Breakfast at Karavella is free- a nice range of cereal, yogurt, egg and meats alongside hot and cold drinks. Though must pay attention to Coffee/ Water taps as today I made "Tea-offee"- not so nice.
Had a relaxing start as on Sunday in Latvia nothing opens till 11 or 12. First stop was Latvijas okupacikas muz- what appears to be very small actually offers a very detailed account of Latvia's occupation- I never really knew much about the Gulags and Kulaks before today- it is awful! The Baltic has suffered greatly between 1940-1991. During the first Soviet occupation 25 million Latvians were resettled in the East in forced labour, POW camps or Gulags. The reconstruction of a Gulag is reminiscent of a Nazi concentration camp- it makes you ashamed to be British when you remember that it was the British that invented this degrading model.
Whilst the Nazi campaign was fuelled by a idea of racial superiority (not that this is a suitable justification), it seems the Soviets were driven only be paranoia. The site of the museum is in the heart of Riga, it is not an Old Soviet bunker as Lonely Planet would have you believe, but the site of the old Soviet memorial/ museum to commemorate the Latvian Red Riflemen who supported Lenin and his regime 1917-1920.
I left the museum and walked through the beautiful park by "Milda", tucked away behind what seems to be one of Riga's biggest nightclubs (Tiesto is DJing next week) is the Jewish theatre which houses the Jews in Latvia museum, a community centre and a grand theatre house. It is beautiful; a board at the entrance gives an idea of the various assistances and festivities that occur here: from blood donating and citizenship classes to Pesach and Purim celebrations.
On the 1st floor some old Latvian Jewish men are gathered around chatting in Hebrew. The museum is further up near the top- a struggle to walk in this heat. It offers a document of various Jewish families, tradeships and intellectuals who have lived in the various towns and villages of Latvia. Also it highlights the Zionists and Latvian settlers in Palestine and "The Bund" movement in the country. Towards the end of room 1 of the 3 is a glass cabinet of anti-semitic news articles and graphics of 1880-1907, offering a stark contrast to the Occupation museum which proudly proclaims Latvia was never anti-Semitic (though I stand corrected- after my tour I learn that this was a time of the Russian empire).
The Holocaust section was small- this was more a celebration of what was here before, a trove of lost treasures, the focus of this final section was on Latvians who had risked their lives to help Jews- the museum, overall, gave a feelig of social unit and cohesion in Latvia and the occupation museum detailed the specific Holocaust memorial day of the country.
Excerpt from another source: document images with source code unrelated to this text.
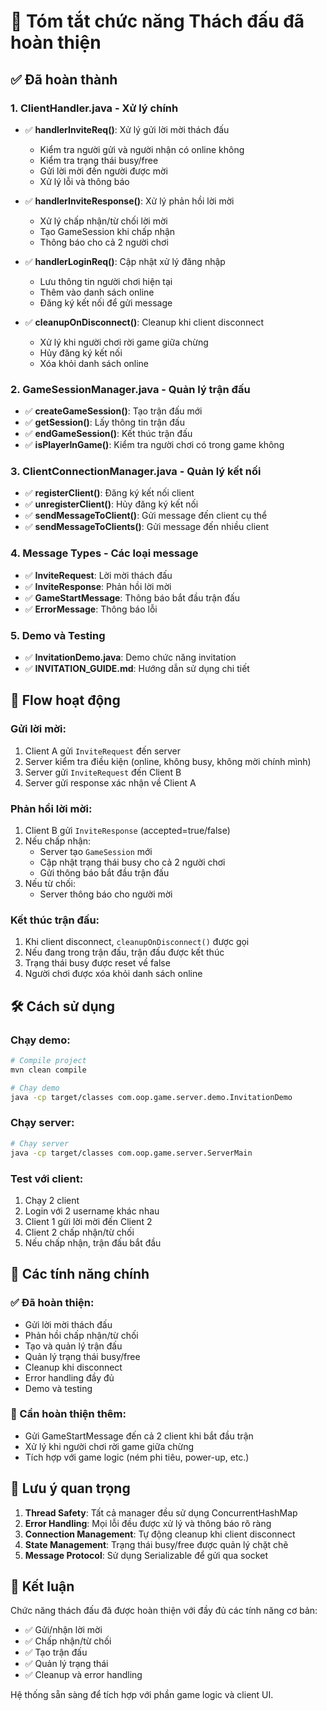 # 🎯 Tóm tắt chức năng Thách đấu đã hoàn thiện

## ✅ Đã hoàn thành

### 1. **ClientHandler.java** - Xử lý chính
- ✅ **handlerInviteReq()**: Xử lý gửi lời mời thách đấu
  - Kiểm tra người gửi và người nhận có online không
  - Kiểm tra trạng thái busy/free
  - Gửi lời mời đến người được mời
  - Xử lý lỗi và thông báo

- ✅ **handlerInviteResponse()**: Xử lý phản hồi lời mời
  - Xử lý chấp nhận/từ chối lời mời
  - Tạo GameSession khi chấp nhận
  - Thông báo cho cả 2 người chơi

- ✅ **handlerLoginReq()**: Cập nhật xử lý đăng nhập
  - Lưu thông tin người chơi hiện tại
  - Thêm vào danh sách online
  - Đăng ký kết nối để gửi message

- ✅ **cleanupOnDisconnect()**: Cleanup khi client disconnect
  - Xử lý khi người chơi rời game giữa chừng
  - Hủy đăng ký kết nối
  - Xóa khỏi danh sách online

### 2. **GameSessionManager.java** - Quản lý trận đấu
- ✅ **createGameSession()**: Tạo trận đấu mới
- ✅ **getSession()**: Lấy thông tin trận đấu
- ✅ **endGameSession()**: Kết thúc trận đấu
- ✅ **isPlayerInGame()**: Kiểm tra người chơi có trong game không

### 3. **ClientConnectionManager.java** - Quản lý kết nối
- ✅ **registerClient()**: Đăng ký kết nối client
- ✅ **unregisterClient()**: Hủy đăng ký kết nối
- ✅ **sendMessageToClient()**: Gửi message đến client cụ thể
- ✅ **sendMessageToClients()**: Gửi message đến nhiều client

### 4. **Message Types** - Các loại message
- ✅ **InviteRequest**: Lời mời thách đấu
- ✅ **InviteResponse**: Phản hồi lời mời
- ✅ **GameStartMessage**: Thông báo bắt đầu trận đấu
- ✅ **ErrorMessage**: Thông báo lỗi

### 5. **Demo và Testing**
- ✅ **InvitationDemo.java**: Demo chức năng invitation
- ✅ **INVITATION_GUIDE.md**: Hướng dẫn sử dụng chi tiết

## 🔄 Flow hoạt động

### Gửi lời mời:
1. Client A gửi `InviteRequest` đến server
2. Server kiểm tra điều kiện (online, không busy, không mời chính mình)
3. Server gửi `InviteRequest` đến Client B
4. Server gửi response xác nhận về Client A

### Phản hồi lời mời:
1. Client B gửi `InviteResponse` (accepted=true/false)
2. Nếu chấp nhận:
   - Server tạo `GameSession` mới
   - Cập nhật trạng thái busy cho cả 2 người chơi
   - Gửi thông báo bắt đầu trận đấu
3. Nếu từ chối:
   - Server thông báo cho người mời

### Kết thúc trận đấu:
1. Khi client disconnect, `cleanupOnDisconnect()` được gọi
2. Nếu đang trong trận đấu, trận đấu được kết thúc
3. Trạng thái busy được reset về false
4. Người chơi được xóa khỏi danh sách online

## 🛠️ Cách sử dụng

### Chạy demo:
```bash
# Compile project
mvn clean compile

# Chạy demo
java -cp target/classes com.oop.game.server.demo.InvitationDemo
```

### Chạy server:
```bash
# Chạy server
java -cp target/classes com.oop.game.server.ServerMain
```

### Test với client:
1. Chạy 2 client
2. Login với 2 username khác nhau
3. Client 1 gửi lời mời đến Client 2
4. Client 2 chấp nhận/từ chối
5. Nếu chấp nhận, trận đấu bắt đầu

## 🔧 Các tính năng chính

### ✅ Đã hoàn thiện:
- Gửi lời mời thách đấu
- Phản hồi chấp nhận/từ chối
- Tạo và quản lý trận đấu
- Quản lý trạng thái busy/free
- Cleanup khi disconnect
- Error handling đầy đủ
- Demo và testing

### 🔄 Cần hoàn thiện thêm:
- Gửi GameStartMessage đến cả 2 client khi bắt đầu trận
- Xử lý khi người chơi rời game giữa chừng
- Tích hợp với game logic (ném phi tiêu, power-up, etc.)

## 📝 Lưu ý quan trọng

1. **Thread Safety**: Tất cả manager đều sử dụng ConcurrentHashMap
2. **Error Handling**: Mọi lỗi đều được xử lý và thông báo rõ ràng
3. **Connection Management**: Tự động cleanup khi client disconnect
4. **State Management**: Trạng thái busy/free được quản lý chặt chẽ
5. **Message Protocol**: Sử dụng Serializable để gửi qua socket

## 🎯 Kết luận

Chức năng thách đấu đã được hoàn thiện với đầy đủ các tính năng cơ bản:
- ✅ Gửi/nhận lời mời
- ✅ Chấp nhận/từ chối
- ✅ Tạo trận đấu
- ✅ Quản lý trạng thái
- ✅ Cleanup và error handling

Hệ thống sẵn sàng để tích hợp với phần game logic và client UI.
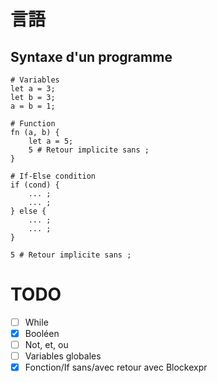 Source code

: # 言語

## Syntaxe d'un programme

```shell
# Variables
let a = 3;
let b = 3;
a = b = 1;

# Function
fn (a, b) {
    let a = 5;
    5 # Retour implicite sans ;
}

# If-Else condition
if (cond) {
    ... ;
    ... ;
} else {
    ... ;
    ... ;
}

5 # Retour implicite sans ;
```

# TODO

- [ ] While
- [x] Booléen
- [ ] Not, et, ou
- [ ] Variables globales
- [x] Fonction/If sans/avec retour avec Blockexpr
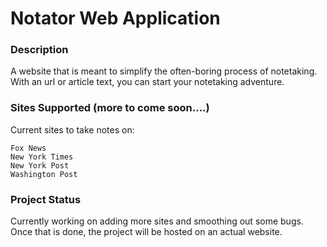 # Notator Web Application

### Description
A website that is meant to simplify the often-boring process of notetaking. With an url or article text, you can start your notetaking adventure. 

### Sites Supported (more to come soon....)
Current sites to take notes on:

```text
Fox News
New York Times
New York Post
Washington Post
```

### Project Status
Currently working on adding more sites and smoothing out some bugs. Once that is done, the project will be hosted on an actual website. 

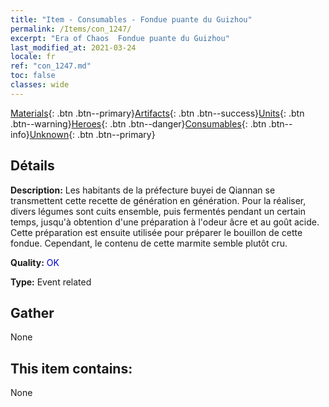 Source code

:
 ```yaml
---
title: "Item - Consumables - Fondue puante du Guizhou"
permalink: /Items/con_1247/
excerpt: "Era of Chaos  Fondue puante du Guizhou"
last_modified_at: 2021-03-24
locale: fr
ref: "con_1247.md"
toc: false
classes: wide
---
```

 [Materials](/fr/Items/){: .btn .btn--primary}[Artifacts](/fr/Items/Artifacts/){: .btn .btn--success}[Units](/fr/Items/Units/){: .btn .btn--warning}[Heroes](/fr/Items/Heroes/){: .btn .btn--danger}[Consumables](/fr/Items/Consumables/){: .btn .btn--info}[Unknown](/fr/Items/Unknown/){: .btn .btn--primary}

## Détails
 **Description:** Les habitants de la préfecture buyei de Qiannan se transmettent cette recette de génération en génération. Pour la réaliser, divers légumes sont cuits ensemble, puis fermentés pendant un certain temps, jusqu'à obtention d'une préparation à l'odeur âcre et au goût acide. Cette préparation est ensuite utilisée pour préparer le bouillon de cette fondue. Cependant, le contenu de cette marmite semble plutôt cru.

 **Quality:** <span style="color: #0000CD">OK</span>

 **Type:** Event related

## Gather

  None

## This item contains:

  None

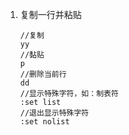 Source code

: 1. 复制一行并粘贴

   ```shell
   //复制
   yy
   //黏贴
   p
   //删除当前行
   dd
   //显示特殊字符，如：制表符
   :set list
   //退出显示特殊字符
   :set nolist
   ```
   
    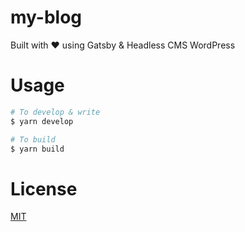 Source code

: # my-blog
Built with ❤️ using Gatsby &amp; Headless CMS WordPress

# Usage
```bash
# To develop & write
$ yarn develop

# To build
$ yarn build
```

# License
[MIT](https://github.com/adriantirusli/my-blog/blob/master/LICENSE) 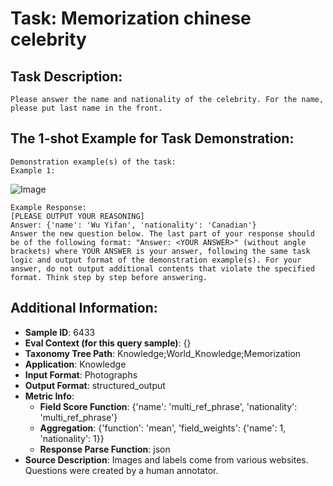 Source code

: # Task: Memorization chinese celebrity

## Task Description:

```
Please answer the name and nationality of the celebrity. For the name, please put last name in the front.
```

## The 1-shot Example for Task Demonstration:

```
Demonstration example(s) of the task:
Example 1:
```

![Image](kris_wu.png)

```
Example Response:
[PLEASE OUTPUT YOUR REASONING]
Answer: {'name': 'Wu Yifan', 'nationality': 'Canadian'}
Answer the new question below. The last part of your response should be of the following format: "Answer: <YOUR ANSWER>" (without angle brackets) where YOUR ANSWER is your answer, following the same task logic and output format of the demonstration example(s). For your answer, do not output additional contents that violate the specified format. Think step by step before answering.
```

## Additional Information:

- **Sample ID**: 6433
- **Eval Context (for this query sample)**: {}
- **Taxonomy Tree Path**: Knowledge;World_Knowledge;Memorization
- **Application**: Knowledge
- **Input Format**: Photographs
- **Output Format**: structured_output
- **Metric Info**:
  - **Field Score Function**: {'name': 'multi_ref_phrase', 'nationality': 'multi_ref_phrase'}
  - **Aggregation**: {'function': 'mean', 'field_weights': {'name': 1, 'nationality': 1}}
  - **Response Parse Function**: json
- **Source Description**: Images and labels come from various websites. Questions were created by a human annotator.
After a slow wander back to Old Riga I took a trolley bus tour of the area- to rest my feet and see the views in the shade!- then caught some food and a mojioto, was going to try some traditional Latvian food but they had sold out- so instead opted by jacket potato: this couldn't have been a natural potato- I'm sure it was bigger than my head! It is easy to lose hours in the Old City- so beautiful!
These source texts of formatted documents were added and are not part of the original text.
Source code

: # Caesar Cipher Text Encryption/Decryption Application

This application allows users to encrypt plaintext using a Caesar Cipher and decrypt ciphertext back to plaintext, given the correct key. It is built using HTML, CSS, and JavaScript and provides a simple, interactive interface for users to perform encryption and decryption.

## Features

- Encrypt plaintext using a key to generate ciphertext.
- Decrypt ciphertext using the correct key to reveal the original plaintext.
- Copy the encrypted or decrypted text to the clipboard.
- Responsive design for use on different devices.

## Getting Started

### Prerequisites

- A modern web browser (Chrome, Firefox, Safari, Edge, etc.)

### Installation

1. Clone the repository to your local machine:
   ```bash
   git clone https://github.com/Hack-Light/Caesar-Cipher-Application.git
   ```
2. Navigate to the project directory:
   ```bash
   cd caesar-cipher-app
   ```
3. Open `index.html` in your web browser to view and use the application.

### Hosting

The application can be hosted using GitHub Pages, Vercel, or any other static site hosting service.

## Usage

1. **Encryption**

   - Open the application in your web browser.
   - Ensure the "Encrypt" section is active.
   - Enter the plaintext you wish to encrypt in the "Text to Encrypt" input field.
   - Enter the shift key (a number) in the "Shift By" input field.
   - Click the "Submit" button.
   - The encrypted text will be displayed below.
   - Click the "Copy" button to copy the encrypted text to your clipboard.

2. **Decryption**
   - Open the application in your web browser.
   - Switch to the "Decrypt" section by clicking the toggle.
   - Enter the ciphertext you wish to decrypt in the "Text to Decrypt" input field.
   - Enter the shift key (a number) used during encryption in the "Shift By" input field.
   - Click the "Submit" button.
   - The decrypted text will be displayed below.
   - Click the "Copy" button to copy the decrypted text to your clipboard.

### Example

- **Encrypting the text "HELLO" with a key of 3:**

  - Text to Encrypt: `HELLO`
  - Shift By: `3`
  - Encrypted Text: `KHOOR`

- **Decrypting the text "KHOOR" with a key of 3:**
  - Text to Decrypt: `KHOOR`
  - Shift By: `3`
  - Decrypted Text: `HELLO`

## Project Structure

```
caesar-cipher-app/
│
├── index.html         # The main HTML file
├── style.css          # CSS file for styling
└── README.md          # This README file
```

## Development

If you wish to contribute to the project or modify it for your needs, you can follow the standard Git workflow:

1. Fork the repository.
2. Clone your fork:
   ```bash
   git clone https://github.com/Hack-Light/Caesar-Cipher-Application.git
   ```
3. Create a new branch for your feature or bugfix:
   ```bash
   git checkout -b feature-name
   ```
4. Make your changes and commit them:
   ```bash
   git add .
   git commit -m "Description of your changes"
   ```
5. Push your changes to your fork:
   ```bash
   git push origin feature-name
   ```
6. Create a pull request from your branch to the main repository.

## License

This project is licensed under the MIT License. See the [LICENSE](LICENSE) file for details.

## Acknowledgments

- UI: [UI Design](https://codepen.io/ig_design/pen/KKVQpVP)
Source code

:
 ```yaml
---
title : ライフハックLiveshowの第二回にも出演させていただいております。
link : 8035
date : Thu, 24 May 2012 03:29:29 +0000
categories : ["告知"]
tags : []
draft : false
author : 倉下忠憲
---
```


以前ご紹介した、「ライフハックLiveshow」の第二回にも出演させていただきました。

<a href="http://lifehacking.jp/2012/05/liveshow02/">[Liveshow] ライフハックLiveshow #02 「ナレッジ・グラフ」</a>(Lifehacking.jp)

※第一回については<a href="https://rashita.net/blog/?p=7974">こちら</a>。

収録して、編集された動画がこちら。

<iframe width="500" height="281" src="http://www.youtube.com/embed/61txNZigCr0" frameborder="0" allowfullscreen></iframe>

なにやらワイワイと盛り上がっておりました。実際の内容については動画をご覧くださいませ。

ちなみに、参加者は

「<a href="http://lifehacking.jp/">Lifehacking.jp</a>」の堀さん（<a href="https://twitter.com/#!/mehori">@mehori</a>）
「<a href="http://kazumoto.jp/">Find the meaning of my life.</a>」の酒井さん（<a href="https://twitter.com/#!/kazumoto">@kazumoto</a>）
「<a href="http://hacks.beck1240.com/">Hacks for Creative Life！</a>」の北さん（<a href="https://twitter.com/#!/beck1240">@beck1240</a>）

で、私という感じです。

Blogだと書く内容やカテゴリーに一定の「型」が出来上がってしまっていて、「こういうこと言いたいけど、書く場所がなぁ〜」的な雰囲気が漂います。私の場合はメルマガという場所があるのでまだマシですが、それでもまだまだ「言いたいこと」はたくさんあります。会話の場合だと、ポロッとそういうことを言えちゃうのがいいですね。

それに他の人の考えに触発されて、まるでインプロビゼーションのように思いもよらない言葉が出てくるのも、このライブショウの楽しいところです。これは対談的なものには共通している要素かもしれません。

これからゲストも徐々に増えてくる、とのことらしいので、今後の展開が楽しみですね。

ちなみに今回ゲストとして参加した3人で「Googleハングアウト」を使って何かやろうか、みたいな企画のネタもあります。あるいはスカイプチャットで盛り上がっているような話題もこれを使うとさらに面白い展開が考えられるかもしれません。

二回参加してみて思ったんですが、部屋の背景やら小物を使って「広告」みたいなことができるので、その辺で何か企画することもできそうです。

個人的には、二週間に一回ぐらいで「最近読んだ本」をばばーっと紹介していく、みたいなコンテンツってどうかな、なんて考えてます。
There seems to be an obsession with Rock, Indie and Pop-Rock in Riga (alongside a little dance)- they are playing a live U2 concert recording on a wide screen truck in Dom Square. There is a rock/film shop which is adorned in Twilight merchandise- seems it has managed to spread its almighty lameness even into the depths of the Baltics- pity: I thought Lativans had style! I am chilling with dubbed American X Factor in the hotel room awaiting my tour guide for the evening: its amazing how you can tell their reactions just from body language.